_EXERCISE:_ Would you please transcribe, exactly as written, the lines of the entries below starting at the one that holds "(even more) locally" and ending at the one that holds "of T. Lastly, the", both included?

_ENTRIES SHOWN:_
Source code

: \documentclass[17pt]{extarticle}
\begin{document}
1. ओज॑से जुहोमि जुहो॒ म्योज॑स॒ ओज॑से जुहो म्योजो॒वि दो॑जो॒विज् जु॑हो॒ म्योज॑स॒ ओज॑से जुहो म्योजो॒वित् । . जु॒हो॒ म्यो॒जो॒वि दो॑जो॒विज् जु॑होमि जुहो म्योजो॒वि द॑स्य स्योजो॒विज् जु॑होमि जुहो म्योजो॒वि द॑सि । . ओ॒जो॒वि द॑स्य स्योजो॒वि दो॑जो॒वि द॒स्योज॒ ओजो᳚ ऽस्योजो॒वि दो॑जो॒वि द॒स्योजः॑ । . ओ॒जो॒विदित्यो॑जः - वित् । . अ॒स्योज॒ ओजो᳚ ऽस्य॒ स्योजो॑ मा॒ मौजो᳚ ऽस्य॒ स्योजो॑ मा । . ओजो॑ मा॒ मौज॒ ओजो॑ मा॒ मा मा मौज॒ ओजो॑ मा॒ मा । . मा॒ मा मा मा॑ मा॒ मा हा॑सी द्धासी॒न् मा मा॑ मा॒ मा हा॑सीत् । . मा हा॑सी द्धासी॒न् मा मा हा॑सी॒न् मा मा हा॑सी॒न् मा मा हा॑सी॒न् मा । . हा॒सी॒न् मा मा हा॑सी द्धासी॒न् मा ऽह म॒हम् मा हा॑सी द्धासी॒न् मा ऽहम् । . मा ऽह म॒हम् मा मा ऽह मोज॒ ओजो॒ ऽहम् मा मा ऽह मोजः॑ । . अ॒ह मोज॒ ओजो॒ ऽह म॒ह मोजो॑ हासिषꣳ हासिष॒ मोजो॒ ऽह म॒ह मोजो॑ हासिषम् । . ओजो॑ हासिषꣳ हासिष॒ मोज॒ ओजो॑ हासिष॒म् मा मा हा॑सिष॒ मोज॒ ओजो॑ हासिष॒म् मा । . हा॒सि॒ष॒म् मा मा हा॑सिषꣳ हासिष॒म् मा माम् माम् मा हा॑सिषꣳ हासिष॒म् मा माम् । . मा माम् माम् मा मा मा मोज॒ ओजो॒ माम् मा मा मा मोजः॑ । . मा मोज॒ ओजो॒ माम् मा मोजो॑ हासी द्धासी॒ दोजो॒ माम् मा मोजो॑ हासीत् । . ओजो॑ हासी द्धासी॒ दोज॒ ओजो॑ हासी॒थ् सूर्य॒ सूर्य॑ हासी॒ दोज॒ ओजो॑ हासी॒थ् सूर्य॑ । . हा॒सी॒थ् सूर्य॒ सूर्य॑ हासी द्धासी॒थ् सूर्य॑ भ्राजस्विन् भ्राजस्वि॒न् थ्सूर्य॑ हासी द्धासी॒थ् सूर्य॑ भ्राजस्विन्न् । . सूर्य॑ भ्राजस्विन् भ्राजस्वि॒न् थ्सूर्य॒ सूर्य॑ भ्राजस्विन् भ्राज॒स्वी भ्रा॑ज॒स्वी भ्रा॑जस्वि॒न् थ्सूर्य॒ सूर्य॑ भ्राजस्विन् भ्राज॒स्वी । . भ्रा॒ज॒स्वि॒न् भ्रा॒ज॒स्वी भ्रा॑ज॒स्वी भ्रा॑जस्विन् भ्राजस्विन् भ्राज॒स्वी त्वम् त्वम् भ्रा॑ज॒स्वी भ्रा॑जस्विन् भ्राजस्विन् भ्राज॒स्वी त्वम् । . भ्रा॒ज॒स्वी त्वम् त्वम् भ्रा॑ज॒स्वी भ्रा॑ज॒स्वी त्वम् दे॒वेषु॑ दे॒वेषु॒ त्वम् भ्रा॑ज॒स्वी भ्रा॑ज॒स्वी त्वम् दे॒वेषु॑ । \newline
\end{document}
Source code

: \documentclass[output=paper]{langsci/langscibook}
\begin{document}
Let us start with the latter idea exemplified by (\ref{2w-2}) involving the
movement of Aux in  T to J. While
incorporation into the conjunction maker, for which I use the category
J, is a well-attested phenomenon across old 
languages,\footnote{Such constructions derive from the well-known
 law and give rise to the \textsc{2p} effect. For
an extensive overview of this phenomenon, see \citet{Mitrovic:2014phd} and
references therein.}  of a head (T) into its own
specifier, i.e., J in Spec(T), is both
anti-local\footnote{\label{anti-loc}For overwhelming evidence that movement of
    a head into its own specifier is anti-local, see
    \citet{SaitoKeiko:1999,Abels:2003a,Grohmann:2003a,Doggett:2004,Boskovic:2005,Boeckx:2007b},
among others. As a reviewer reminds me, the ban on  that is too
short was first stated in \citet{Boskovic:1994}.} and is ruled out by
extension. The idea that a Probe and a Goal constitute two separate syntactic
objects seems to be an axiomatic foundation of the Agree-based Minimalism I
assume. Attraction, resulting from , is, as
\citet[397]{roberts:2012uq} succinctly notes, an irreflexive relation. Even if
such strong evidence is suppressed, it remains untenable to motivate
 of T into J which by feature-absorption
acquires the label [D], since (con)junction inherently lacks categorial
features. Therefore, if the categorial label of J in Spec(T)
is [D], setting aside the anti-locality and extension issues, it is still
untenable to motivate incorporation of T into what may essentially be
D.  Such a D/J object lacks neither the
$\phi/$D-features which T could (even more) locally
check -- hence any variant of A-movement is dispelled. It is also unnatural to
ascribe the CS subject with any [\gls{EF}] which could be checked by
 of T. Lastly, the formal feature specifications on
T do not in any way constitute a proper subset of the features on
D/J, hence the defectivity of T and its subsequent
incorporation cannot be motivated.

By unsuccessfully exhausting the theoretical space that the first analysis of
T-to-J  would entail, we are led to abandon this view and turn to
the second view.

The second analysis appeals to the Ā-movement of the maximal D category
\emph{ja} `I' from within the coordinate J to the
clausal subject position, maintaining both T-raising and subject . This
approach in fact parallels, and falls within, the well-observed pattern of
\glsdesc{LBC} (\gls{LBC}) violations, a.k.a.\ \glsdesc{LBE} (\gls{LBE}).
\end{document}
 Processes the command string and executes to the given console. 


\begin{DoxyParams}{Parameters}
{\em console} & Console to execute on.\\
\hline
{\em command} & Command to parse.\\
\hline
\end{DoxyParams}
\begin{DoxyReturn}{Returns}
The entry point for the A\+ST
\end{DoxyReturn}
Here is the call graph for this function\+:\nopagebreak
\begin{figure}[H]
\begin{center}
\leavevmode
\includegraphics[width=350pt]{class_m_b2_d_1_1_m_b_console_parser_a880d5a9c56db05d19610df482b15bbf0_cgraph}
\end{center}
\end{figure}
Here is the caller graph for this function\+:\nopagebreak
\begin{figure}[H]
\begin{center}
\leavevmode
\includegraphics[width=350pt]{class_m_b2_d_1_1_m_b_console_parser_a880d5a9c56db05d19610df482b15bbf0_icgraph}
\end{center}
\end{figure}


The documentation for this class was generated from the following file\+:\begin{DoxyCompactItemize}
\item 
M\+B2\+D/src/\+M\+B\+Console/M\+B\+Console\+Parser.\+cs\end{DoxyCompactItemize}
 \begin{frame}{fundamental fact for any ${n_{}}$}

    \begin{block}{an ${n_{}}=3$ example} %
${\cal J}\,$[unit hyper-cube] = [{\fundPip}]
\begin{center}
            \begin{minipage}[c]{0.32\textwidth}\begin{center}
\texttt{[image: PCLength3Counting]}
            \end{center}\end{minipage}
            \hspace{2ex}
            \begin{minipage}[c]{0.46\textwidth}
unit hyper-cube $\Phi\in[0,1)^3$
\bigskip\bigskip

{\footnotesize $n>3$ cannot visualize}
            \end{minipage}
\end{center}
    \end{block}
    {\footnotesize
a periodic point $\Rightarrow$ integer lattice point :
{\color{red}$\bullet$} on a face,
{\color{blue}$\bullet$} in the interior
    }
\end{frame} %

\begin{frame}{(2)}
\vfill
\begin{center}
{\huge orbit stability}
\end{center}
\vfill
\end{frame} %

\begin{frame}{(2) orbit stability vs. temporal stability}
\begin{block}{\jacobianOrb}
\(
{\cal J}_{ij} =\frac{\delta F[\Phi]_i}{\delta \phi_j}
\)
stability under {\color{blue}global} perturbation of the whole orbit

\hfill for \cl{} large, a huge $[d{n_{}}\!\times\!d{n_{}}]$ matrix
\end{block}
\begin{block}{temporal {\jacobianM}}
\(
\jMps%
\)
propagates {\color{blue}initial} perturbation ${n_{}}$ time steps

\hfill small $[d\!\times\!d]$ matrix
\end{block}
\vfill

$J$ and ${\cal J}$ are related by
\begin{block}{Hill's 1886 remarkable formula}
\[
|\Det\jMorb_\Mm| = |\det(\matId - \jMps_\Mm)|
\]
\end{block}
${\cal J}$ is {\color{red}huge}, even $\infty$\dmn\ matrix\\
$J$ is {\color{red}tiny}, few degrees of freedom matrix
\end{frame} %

_RESPONSE BOX:_
$\phi/$D-features which T could (even more) locally
check -- hence any variant of A-movement is dispelled. It is also unnatural to
ascribe the CS subject with any [\gls{EF}] which could be checked by
 of T. Lastly, the formal feature specifications on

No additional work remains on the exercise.